■ **What the task requires**
Extract only the lines from the start of the entries below to the line with "[$\diamond$] probabilistic models", inclusive; omit every picture.

■ **Supplied records**
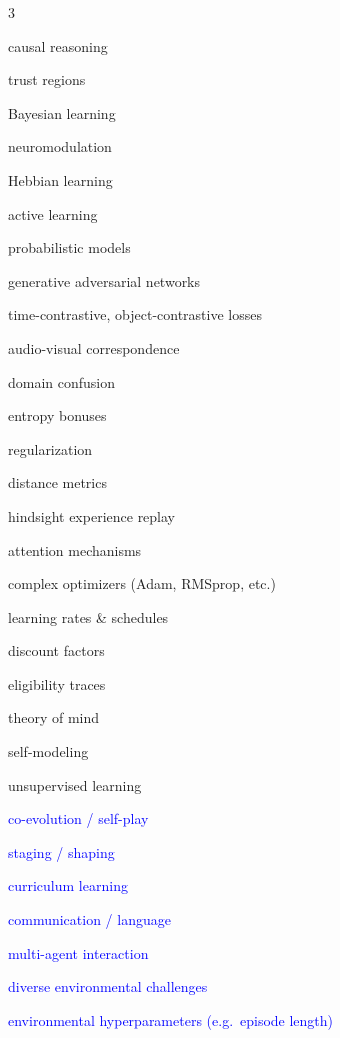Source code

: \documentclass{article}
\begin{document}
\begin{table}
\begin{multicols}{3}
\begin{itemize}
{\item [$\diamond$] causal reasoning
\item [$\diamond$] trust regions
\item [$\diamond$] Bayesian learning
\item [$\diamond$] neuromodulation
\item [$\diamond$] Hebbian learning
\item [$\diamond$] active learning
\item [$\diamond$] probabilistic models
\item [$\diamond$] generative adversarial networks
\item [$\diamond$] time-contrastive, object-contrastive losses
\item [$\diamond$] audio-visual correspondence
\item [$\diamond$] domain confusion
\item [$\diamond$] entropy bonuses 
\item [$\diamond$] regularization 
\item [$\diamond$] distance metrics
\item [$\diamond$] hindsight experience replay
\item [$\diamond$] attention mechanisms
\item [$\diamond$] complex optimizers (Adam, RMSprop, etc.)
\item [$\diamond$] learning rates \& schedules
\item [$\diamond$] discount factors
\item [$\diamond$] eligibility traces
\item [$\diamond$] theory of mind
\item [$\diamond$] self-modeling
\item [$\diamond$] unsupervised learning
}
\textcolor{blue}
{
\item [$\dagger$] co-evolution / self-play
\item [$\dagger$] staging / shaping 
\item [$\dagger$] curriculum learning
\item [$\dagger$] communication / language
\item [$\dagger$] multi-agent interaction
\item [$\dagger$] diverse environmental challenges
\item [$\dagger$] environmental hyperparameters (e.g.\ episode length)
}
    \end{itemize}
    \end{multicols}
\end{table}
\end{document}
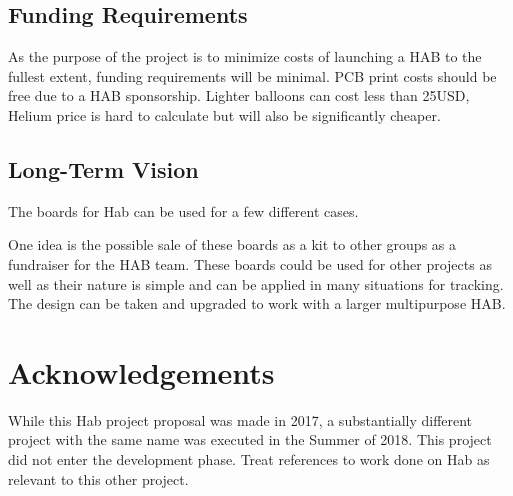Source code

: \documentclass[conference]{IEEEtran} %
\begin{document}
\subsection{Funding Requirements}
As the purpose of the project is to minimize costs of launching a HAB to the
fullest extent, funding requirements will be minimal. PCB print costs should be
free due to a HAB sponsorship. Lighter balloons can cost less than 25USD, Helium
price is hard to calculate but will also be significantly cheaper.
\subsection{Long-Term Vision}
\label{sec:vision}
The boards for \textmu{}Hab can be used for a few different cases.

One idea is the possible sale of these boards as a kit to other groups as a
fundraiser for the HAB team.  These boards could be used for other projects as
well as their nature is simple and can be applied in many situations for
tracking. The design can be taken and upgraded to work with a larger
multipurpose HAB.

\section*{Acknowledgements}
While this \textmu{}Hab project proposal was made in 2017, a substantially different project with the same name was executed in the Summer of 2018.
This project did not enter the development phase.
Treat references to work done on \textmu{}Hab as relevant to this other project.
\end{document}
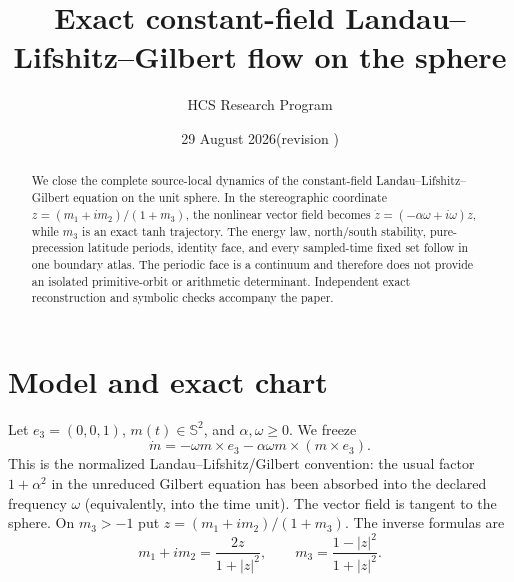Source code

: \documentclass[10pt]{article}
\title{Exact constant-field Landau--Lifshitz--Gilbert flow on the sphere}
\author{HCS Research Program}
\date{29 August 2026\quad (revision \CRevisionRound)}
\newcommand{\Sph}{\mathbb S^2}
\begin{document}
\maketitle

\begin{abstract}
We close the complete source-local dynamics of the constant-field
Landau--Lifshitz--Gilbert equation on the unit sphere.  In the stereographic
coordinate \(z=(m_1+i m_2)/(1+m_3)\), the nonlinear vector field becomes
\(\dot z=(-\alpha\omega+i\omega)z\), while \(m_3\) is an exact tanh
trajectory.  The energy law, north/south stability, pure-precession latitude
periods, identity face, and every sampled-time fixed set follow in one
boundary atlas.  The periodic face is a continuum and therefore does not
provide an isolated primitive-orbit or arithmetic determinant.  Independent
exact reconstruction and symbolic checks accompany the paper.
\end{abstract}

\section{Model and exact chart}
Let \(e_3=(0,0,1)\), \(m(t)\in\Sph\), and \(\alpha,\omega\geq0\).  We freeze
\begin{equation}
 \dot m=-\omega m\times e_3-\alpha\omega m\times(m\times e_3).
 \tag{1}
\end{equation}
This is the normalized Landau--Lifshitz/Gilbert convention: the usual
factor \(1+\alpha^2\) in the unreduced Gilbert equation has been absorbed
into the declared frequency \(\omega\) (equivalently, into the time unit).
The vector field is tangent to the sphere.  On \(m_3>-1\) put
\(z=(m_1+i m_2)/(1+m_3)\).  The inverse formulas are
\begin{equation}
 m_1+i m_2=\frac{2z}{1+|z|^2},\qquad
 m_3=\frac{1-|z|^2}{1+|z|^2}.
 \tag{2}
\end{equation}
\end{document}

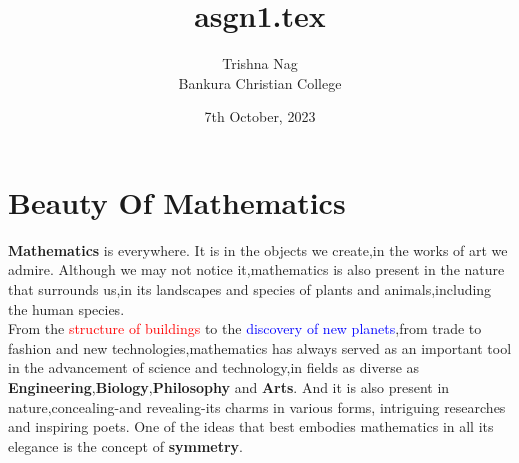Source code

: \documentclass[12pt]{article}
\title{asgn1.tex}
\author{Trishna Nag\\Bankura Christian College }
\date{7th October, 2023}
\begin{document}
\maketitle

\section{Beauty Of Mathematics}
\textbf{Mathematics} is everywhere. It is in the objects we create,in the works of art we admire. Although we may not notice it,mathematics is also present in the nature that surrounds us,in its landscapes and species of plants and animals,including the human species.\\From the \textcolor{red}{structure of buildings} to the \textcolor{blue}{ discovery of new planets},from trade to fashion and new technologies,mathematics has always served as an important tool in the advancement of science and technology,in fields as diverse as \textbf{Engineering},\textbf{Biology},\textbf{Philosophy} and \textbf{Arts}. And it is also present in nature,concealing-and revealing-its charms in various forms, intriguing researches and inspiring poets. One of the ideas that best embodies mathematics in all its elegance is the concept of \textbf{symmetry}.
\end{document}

■ **Task result**
Source code

: \documentclass{article}
\begin{document}
\begin{table}
\begin{multicols}{3}
\begin{itemize}
{\item [$\diamond$] causal reasoning
\item [$\diamond$] trust regions
\item [$\diamond$] Bayesian learning
\item [$\diamond$] neuromodulation
\item [$\diamond$] Hebbian learning
\item [$\diamond$] active learning
\item [$\diamond$] probabilistic models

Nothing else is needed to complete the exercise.